To be clear, the suggestion, which comes almost entirely from people outside the sports betting industry, relates to just one of the probe’s multiple facets – Terry Rozier allegedly conspiring with gamblers to ensure they won ‘under’ bets on his props.

According to gambling industry insiders, though, removing player props from the betting menus at regulated sportsbooks would do nothing to alleviate such transgressions. In fact, it would make them far more difficult to uncover.

Game-fixing, the thinking goes, existed long before the repeal of PASPA in 2018; it was happening via black and unregulated markets. The legalization of sports betting isn’t the cause of the corruption; it’s the reason light is being shed on it.

A counterargument is that prop menus have expanded exponentially since legalization. Sure, a bettor could get a bet down on a star’s statistics, but markets on an average player’s rebound total, for example, were not nearly as accessible.

These betting markets are susceptible to manipulation, particularly those further down the roster.

Gouker: Truth Somewhere In Between the Two Sides

So is the regulated market and its proliferation of prop betting the cause of corruption, or the solution to it?

“The truth is somewhere in between,” gambling industry analyst and consultant Dustin Gouker told CasinoBeats. “The regulated sports betting market does uncover this stuff. This happened in the regulated market, it was flagged, it was caught. That’s true.

“It can also be true that the proliferation of legal sports betting has created more opportunity to bet, more props. So I think there is a middle ground between those two takes.”

Legal Betting Makes Match Fixing More Visible

In addition to Rozier, two other NBA players – Jontay Porter and Malik Beasley – are also embroiled in controversies involving suspicious betting patterns on their props. Porter pled guilty to conspiracy to commit wire fraud and has been banned for life from the league. Beasley has not been charged, but federal and NBA investigations are ongoing.

In MLB, Cleveland Guardians pitchers Emmanuel Clase and starter Luis Ortiz remain under investigation for suspicious bets on specific pitches.

While these incidents are troubling, similar misdeeds surely occurred pre-legalization.   

“Were we aware of how many people were doing it [pre-legalization]? No. You know why? Because we didn’t have dedicated resources looking at it,” said Joe Brennan Jr., co-founder of Prime Sports and an instrumental figure in the legalization of US sports betting.

“Only now does the Department of Justice have dedicated resources to look at gambling. Why? Because the industry is now regulated in the United States. … Nobody knows the level to which there may have been tampering in games up until legalization.”

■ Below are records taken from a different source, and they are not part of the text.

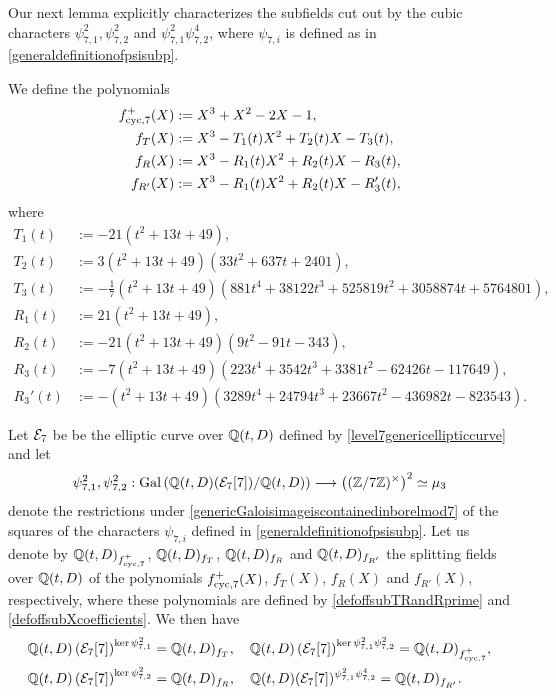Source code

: Our next lemma explicitly characterizes the subfields cut out by the cubic characters $\psi_{7,1}^2, \psi_{7,2}^2$ and $\psi_{7,1}^2\psi_{7,2}^4$, where $\psi_{7,i}$ is defined as in \eqref{generaldefinitionofpsisubp}.

We define the polynomials
\begin{equation} \label{defoffsubTRandRprime}
\begin{split}
f_{\operatorname{cyc},7}^+(X) &:= X^3 + X^2 - 2X - 1, \\
f_T(X) &:= X^3 - T_1(t) X^2 + T_2(t) X - T_3(t), \\
f_R(X) &:= X^3 - R_1(t) X^2 + R_2(t) X - R_3(t), \\
f_{R'}(X) &:= X^3 - R_1(t) X^2 + R_2(t) X - R_3'(t),
\end{split}
\end{equation}
where
\begin{equation} \label{defoffsubXcoefficients}
\begin{split}
T_1(t) &:= -21 ( t^2 + 13t + 49 ), \\
T_2(t) &:= 3 (t^2 + 13t + 49) (33 t^2 + 637t + 2401), \\
T_3(t) &:= -\frac{1}{7} (t^2 + 13t + 49) ( 881 t^4 + 38122 t^3 + 525819 t^2 + 3058874 t + 5764801 ), \\
R_1(t) &:= 21 (t^2 + 13t + 49), \\
R_2(t) &:= -21(t^2 + 13t + 49) (9t^2 - 91 t - 343), \\
R_3(t) &:= -7 (t^2 + 13t + 49) ( 223t^4 + 3542t^3 + 3381t^2 - 62426 t - 117649 ), \\
R_3'(t) &:= - (t^2 + 13t + 49) (3289 t^4 + 24794 t^3 + 23667 t^2 - 436982 t - 823543 ).
\end{split}
\end{equation}
\begin{lemma}
Let $\mathcal{E}_7$ be be the elliptic curve over $\mathbb{Q}(t,D)$ defined by \eqref{level7genericellipticcurve} and let  
\[
\psi_{7,1}^2, \psi_{7,2}^2 : \operatorname{Gal}\left( \mathbb{Q}(t,D)(\mathcal{E}_{7}[7])/\mathbb{Q}(t,D) \right) \longrightarrow \left( (\mathbb{Z}/7\mathbb{Z})^\times \right)^2 \simeq \mu_3
\]
denote the restrictions under \eqref{genericGaloisimageiscontainedinborelmod7} of the squares of the characters $\psi_{7,i}$ defined in \eqref{generaldefinitionofpsisubp}.  Let us denote by $\mathbb{Q}(t,D)_{f_{\operatorname{cyc},7}^+}$, $\mathbb{Q}(t,D)_{f_T}$, $\mathbb{Q}(t,D)_{f_R}$ and $\mathbb{Q}(t,D)_{f_{R'}}$ the splitting fields over $\mathbb{Q}(t,D)$ of the polynomials $f_{\operatorname{cyc},7}^+(X)$, $f_T(X)$, $f_R(X)$ and $f_{R'}(X)$, respectively, where these polynomials are defined by \eqref{defoffsubTRandRprime} and \eqref{defoffsubXcoefficients}.
We then have
\begin{equation} \label{cubicsubfieldsoflevel7lemmaeqn}
\begin{split}
&\mathbb{Q}(t,D)\left( \mathcal{E}_{7}[7] \right)^{\ker \psi_{7,1}^2} = \mathbb{Q}(t,D)_{f_T}, \quad
\mathbb{Q}(t,D)\left( \mathcal{E}_{7}[7] \right)^{\ker \psi_{7,1}^2 \psi_{7,2}^2} = \mathbb{Q}(t,D)_{f_{\operatorname{cyc},7}^+}, \\
&\mathbb{Q}(t,D)\left( \mathcal{E}_{7}[7] \right)^{\ker \psi_{7,2}^2} = \mathbb{Q}(t,D)_{f_R}, \quad \mathbb{Q}(t,D)(\mathcal{E}_{7}[7])^{\psi_{7,1}^2\psi_{7,2}^4} = \mathbb{Q}(t,D)_{f_{R'}}.
\end{split}
\end{equation}
\end{lemma}
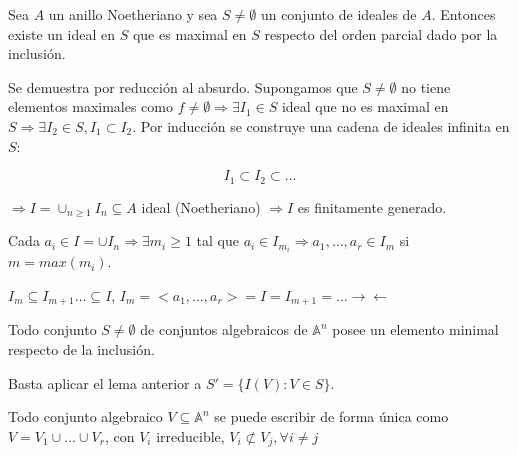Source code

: \begin{Lem}
Sea $A$ un anillo Noetheriano y sea $S \neq \emptyset$ un conjunto de ideales de $A$. Entonces existe un ideal en $S$ que es maximal en $S$ respecto del orden parcial dado por la inclusión.
\end{Lem}

\begin{Dem}
Se demuestra por reducción al absurdo. Supongamos que $S\neq \emptyset$ no tiene elementos maximales como $f\neq \emptyset \Rightarrow \exists I_1 \in S$ ideal que no es maximal en $S \Rightarrow \exists I_2 \in S, I_1 \subset I_2$. Por inducción se construye una cadena de ideales infinita en $S$: 

$$ I_1 \subset I_2 \subset \dots $$

$\Rightarrow I=\cup_{n\ge 1} I_n \subseteq A$ ideal (Noetheriano) $\Rightarrow I$ es finitamente generado.

Cada $a_i\in I=\cup I_n \Rightarrow \exists m_i\ge 1 $ tal que $a_i \in I_{m_i} \Rightarrow a_1,\dots , a_r \in I_m$ si $m=max (m_i)$.

$I_m\subseteq I_{m+1} \dots \subseteq I$, $I_m =<a_1,\dots , a_r >=I=I_{m+1}=\dots \rightarrow \leftarrow $
\end{Dem}

\begin{Cor}
Todo conjunto $S\neq \emptyset $ de conjuntos algebraicos de $\mathbb{A}^n$ posee un elemento minimal respecto de la inclusión. 
\end{Cor}

\begin{Dem}
Basta aplicar el lema anterior a $S'=\{ I(V): V\in S \}$.
\end{Dem}

\begin{Teo}
Todo conjunto algebraico $V\subseteq \mathbb{A}^n$ se puede escribir de forma única como $V=V_1\cup \dots \cup V_r$, con $V_i$ irreducible, $V_i \not \subset V_j, \forall i\neq j$
\end{Teo}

Added Elihu Feustel, a professional gambler who consults with sportsbooks and has written extensively on match-fixing: “In the big picture, spot-fixing, match-fixing has occurred for years. … You could predict it with data. You could say before matches are played, ‘This match is suspicious.’ I don’t think the regulated markets have increased it, it just makes it more visible.”

Experts Don’t Recommend Banning Prop Bets

In an op-ed for The Atlantic published under the header, “Sports Can’t Survive Prop Bets,” Keith O’Brien writes, “It’s time to kill—or at least reel in—the prop bet.”

Tony Clark, executive director of the MLB Players Association, said, “We’re in support of removing any types of bets, prop or otherwise, that could create issues for our guys on the field.”

And political journalist Chuck Todd wrote on X, “Simple solution to the gambling anxiety the leagues are feeling this morning: ask your gaming partners to ban player props,” a take pushed back on by several voices from the sports betting industry, two of whom are quoted in this article:

Regulated sportsbooks are just one of the many options for people to bet on props. There are also sweepstakes sportsbooks, DFS apps, and prediction markets, plus offshore books and black-market bookies.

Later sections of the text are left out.